[Extracted data]

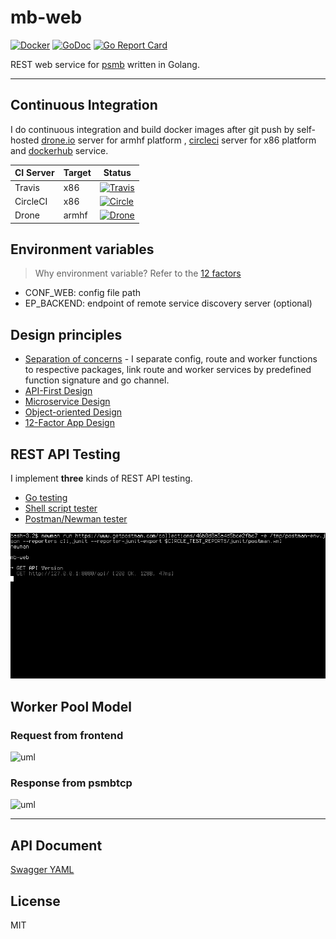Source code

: # mb-web

[![Docker](https://img.shields.io/badge/docker-ready-brightgreen.svg)](https://hub.docker.com/r/edgepro/mb-web)
[![GoDoc](https://godoc.org/github.com/taka-wang/mb-web?status.svg)](http://godoc.org/github.com/taka-wang/mb-web)
[![Go Report Card](https://goreportcard.com/badge/github.com/taka-wang/mb-web)](https://goreportcard.com/report/github.com/taka-wang/mb-web)

REST web service for [psmb](https://github.com/taka-wang/psmb) written in Golang.

---

## Continuous Integration

I do continuous integration and build docker images after git push by self-hosted [drone.io](http://armdrone.cmwang.net) server for armhf platform , [circleci](http://circleci.com) server for x86 platform and [dockerhub](https://hub.docker.com/r/edgepro/mb-web) service.

| CI Server| Target    | Status                                                                                                                                                                     |
|----------|-----------|----------------------------------------------------------------------------------------------------------------------------------|
| Travis   | x86       | [![Travis](https://travis-ci.org/taka-wang/mb-web.svg)](https://travis-ci.org/taka-wang/mb-web)              |
| CircleCI | x86       | [![Circle](https://circleci.com/gh/taka-wang/mb-web.svg?style=shield)](https://circleci.com/gh/taka-wang/mb-web)               |
| Drone    | armhf     | [![Drone](http://armdrone.cmwang.net/api/badges/taka-wang/mb-web/status.svg)](http://armdrone.cmwang.net/taka-wang/mb-web)|

## Environment variables

> Why environment variable? Refer to the [12 factors](http://12factor.net/)

- CONF_WEB: config file path
- EP_BACKEND: endpoint of remote service discovery server (optional)


## Design principles

- [Separation of concerns](https://en.wikipedia.org/wiki/Separation_of_concerns) - I separate config, route and worker functions to respective packages, link route and worker services by predefined function signature and go channel.
- [API-First Design](http://www.api-first.com/)
- [Microservice Design](https://en.wikipedia.org/wiki/Microservices)
- [Object-oriented Design](https://en.wikipedia.org/wiki/Object-oriented_design)
- [12-Factor App Design](http://12factor.net/)

## REST API Testing

I implement **three** kinds of REST API testing.

- [Go testing](test/client_test.go)
- [Shell script tester](image/shell.gif)    
- [Postman/Newman tester](image/newman.gif)

![gif](image/newman.gif)

## Worker Pool Model

### Request from frontend

![uml](http://uml.cmwang.net:8000/plantuml/svg/5Sh13O0W3030LNG0QUBJRIfK848XfGrnU_LzjsRsnGAPb2Mfzd4024uNioOxRP3unagiphSAYZTk4pb2jrgWub0I2DHBU-gNuDgd--a5)

### Response from psmbtcp

![uml](http://uml.cmwang.net:8000/plantuml/svg/5Sh13O0W3030LNG0QUBJRIfK848XfGrnU_LzjsRsnGAPb2Mfzd4024uNioOxRP3unagiphSAYZTk4pb2jrgWub0I2DHBU-gNOEwN--a5)

---

## API Document

[Swagger YAML](docs/swagger.yaml)

## License

MIT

[/Extracted data]

» **Task to complete**
Take the lines above from the top of the records through the one with "## Continuous Integration" and repeat them exactly, without any pictures.

» **Solution to the problem**
Source code

: # mb-web

[![Docker](https://img.shields.io/badge/docker-ready-brightgreen.svg)](https://hub.docker.com/r/edgepro/mb-web)
[![GoDoc](https://godoc.org/github.com/taka-wang/mb-web?status.svg)](http://godoc.org/github.com/taka-wang/mb-web)
[![Go Report Card](https://goreportcard.com/badge/github.com/taka-wang/mb-web)](https://goreportcard.com/report/github.com/taka-wang/mb-web)

REST web service for [psmb](https://github.com/taka-wang/psmb) written in Golang.

---

## Continuous Integration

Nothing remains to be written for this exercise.